BERLIN: Germans opposed to Pope Benedict's conservative views on sexuality and angry at cases of abuse by priests protested in Berlin on Thursday at the start of his four-day visit to his homeland, where record numbers have quit the Catholic Church.
The German-born pope said before landing he understood why some were “scandalised by these crimes” and had left the Church.
He used a biblical image of Jesus the fisherman to say: “The Church is a net of the Lord that pulls in good fish and bad fish.”
But the 84-year-old pope's words at the start of his third and toughest papal tour of Germany failed to soothe protesters gathering in Berlin ahead of his speech to the Bundestag lower house of parliament, and mass for 70,000 at the Olympic Stadium.
“This is impossibly arrogant, it shows he is not of this world,” said 62-year-old Birk Friedrich, who spent the first 14 years of his life in a Catholic children's home where he said violent abuse was rife.
“It was the Church and this pope who allowed all of the abuse to be swept under the carpet,” said Friedrich in Berlin's Potsdamer Platz, where the banners included one reading “Better God without a Church than a Church without God.”
Gay and lesbian groups opposed to Benedict's dogmatic views on sexuality and contraception thronged the square, some dressed as bishops or even the pope.
“Why has he been invited to parliament?
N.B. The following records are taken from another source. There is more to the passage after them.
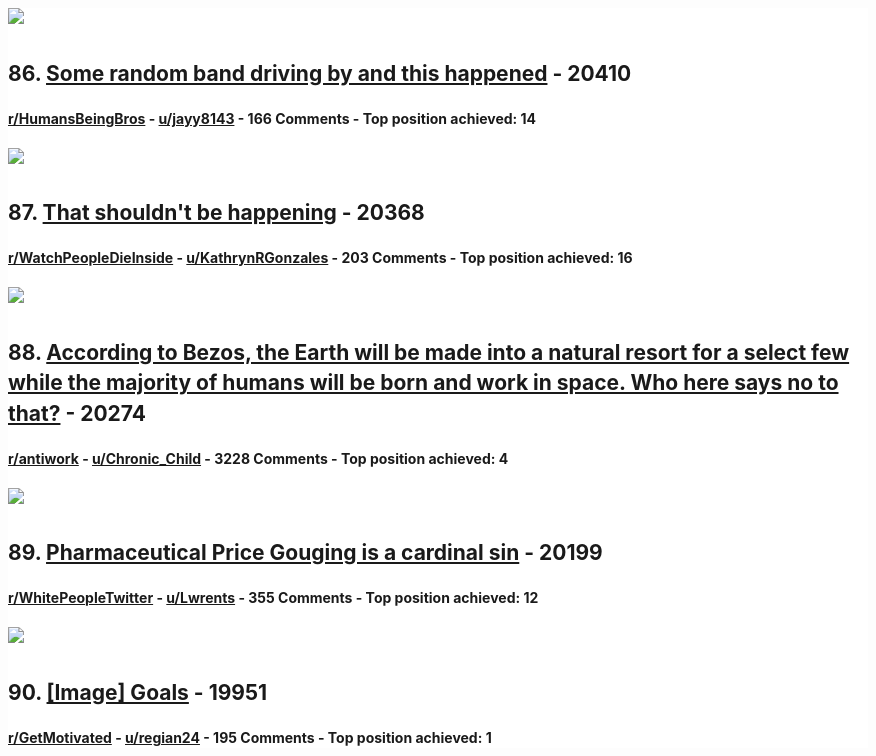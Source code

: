 <a href="https://i.redd.it/zd894tm0jlz71.png"><img src="https://b.thumbs.redditmedia.com/HlKApG_6BzTMH4zKEEk01b2bnMRPvn3lRdeVY1chBvU.jpg"></img></a>

## 86. [Some random band driving by and this happened](http://reddit.com/r/HumansBeingBros/comments/qtl7nv/some_random_band_driving_by_and_this_happened/) - 20410
#### [r/HumansBeingBros](http://reddit.com/r/HumansBeingBros) - [u/jayy8143](http://reddit.com/u/jayy8143) - 166 Comments - Top position achieved: 14

<a href="https://v.redd.it/55wu33ryqiz71"><img src="https://a.thumbs.redditmedia.com/ZfN5RNuC_MN53cPERA756PL-riUH7yZFuPgesCTBf40.jpg"></img></a>

## 87. [That shouldn't be happening](http://reddit.com/r/WatchPeopleDieInside/comments/qtt4fy/that_shouldnt_be_happening/) - 20368
#### [r/WatchPeopleDieInside](http://reddit.com/r/WatchPeopleDieInside) - [u/KathrynRGonzales](http://reddit.com/u/KathrynRGonzales) - 203 Comments - Top position achieved: 16

<a href="https://i.imgur.com/MZezySJ.gifv"><img src="https://b.thumbs.redditmedia.com/oJlCAFEcOYJ39x_x8kgmckQpsq39uCWPGnZhPxaoIEc.jpg"></img></a>

## 88. [According to Bezos, the Earth will be made into a natural resort for a select few while the majority of humans will be born and work in space. Who here says no to that?](http://reddit.com/r/antiwork/comments/qtq10c/according_to_bezos_the_earth_will_be_made_into_a/) - 20274
#### [r/antiwork](http://reddit.com/r/antiwork) - [u/Chronic_Child](http://reddit.com/u/Chronic_Child) - 3228 Comments - Top position achieved: 4

<a href="https://i.redd.it/epkzaw59ekz71.jpg"><img src="https://b.thumbs.redditmedia.com/006lqhYXUxGPZDk8VZMG7kUvaIEmX2oEKisWIoru6dI.jpg"></img></a>

## 89. [Pharmaceutical Price Gouging is a cardinal sin](http://reddit.com/r/WhitePeopleTwitter/comments/qtgr78/pharmaceutical_price_gouging_is_a_cardinal_sin/) - 20199
#### [r/WhitePeopleTwitter](http://reddit.com/r/WhitePeopleTwitter) - [u/Lwrents](http://reddit.com/u/Lwrents) - 355 Comments - Top position achieved: 12

<a href="https://i.redd.it/q8ra9s3gahz71.jpg"><img src="https://a.thumbs.redditmedia.com/RU-vjVSsSGDhf6YblX3uSdUHTWJh1ypZV08BH4WlYy0.jpg"></img></a>

## 90. [[Image] Goals](http://reddit.com/r/GetMotivated/comments/qu0yik/image_goals/) - 19951
#### [r/GetMotivated](http://reddit.com/r/GetMotivated) - [u/regian24](http://reddit.com/u/regian24) - 195 Comments - Top position achieved: 1
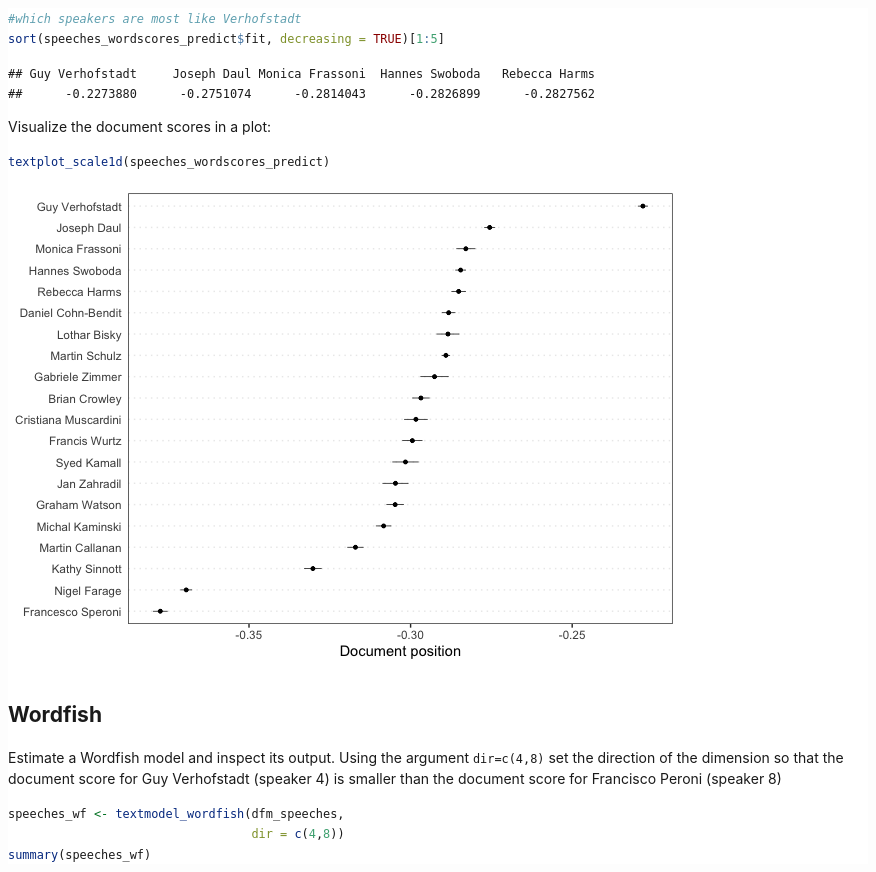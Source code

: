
 ``` r
#which speakers are most like Verhofstadt
sort(speeches_wordscores_predict$fit, decreasing = TRUE)[1:5]
```

    ## Guy Verhofstadt     Joseph Daul Monica Frassoni  Hannes Swoboda   Rebecca Harms 
    ##      -0.2273880      -0.2751074      -0.2814043      -0.2826899      -0.2827562

Visualize the document scores in a plot:

``` r
textplot_scale1d(speeches_wordscores_predict)
```

![](Lab_Session_QTA_7_files/figure-gfm/unnamed-chunk-10-1.png)

## Wordfish

Estimate a Wordfish model and inspect its output. Using the argument
`dir=c(4,8)` set the direction of the dimension so that the document
score for Guy Verhofstadt (speaker 4) is smaller than the document score
for Francisco Peroni (speaker 8)

``` r
speeches_wf <- textmodel_wordfish(dfm_speeches,
                                  dir = c(4,8))
summary(speeches_wf)
```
He has nothing to do with politics. His policies on condoms are as good as murder,”
said Markus Schuke, a 42-year-old working for and AIDs charity.
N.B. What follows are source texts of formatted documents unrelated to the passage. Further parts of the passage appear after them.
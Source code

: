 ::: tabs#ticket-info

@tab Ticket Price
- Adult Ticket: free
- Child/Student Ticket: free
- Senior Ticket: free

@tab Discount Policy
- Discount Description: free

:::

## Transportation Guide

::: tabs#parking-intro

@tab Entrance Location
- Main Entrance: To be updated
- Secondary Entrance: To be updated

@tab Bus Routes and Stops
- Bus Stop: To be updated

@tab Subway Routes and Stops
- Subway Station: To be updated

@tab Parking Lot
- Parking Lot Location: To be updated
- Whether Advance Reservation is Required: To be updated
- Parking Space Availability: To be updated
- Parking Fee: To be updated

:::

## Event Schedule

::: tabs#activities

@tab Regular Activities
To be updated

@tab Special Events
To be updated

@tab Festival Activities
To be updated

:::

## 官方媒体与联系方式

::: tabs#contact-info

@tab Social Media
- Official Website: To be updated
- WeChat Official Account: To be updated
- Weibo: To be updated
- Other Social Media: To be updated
In a country rocked by the clerical sex scandals sweeping across Europe in the past two years, a record 181,000 people quit the Church last year, for the first time more than the number of Protestants leaving their churches and of baptisms into the Catholic Church.
Benedict noted this exodus and urged Catholics not to quit the Church as it worked to undo the harm done.
The Church in Germany has received almost 600 requests for compensation for victims of sexual and physical abuse, while a victims' association estimates that more than 2,000 people were mistreated by Catholic priests in recent decades.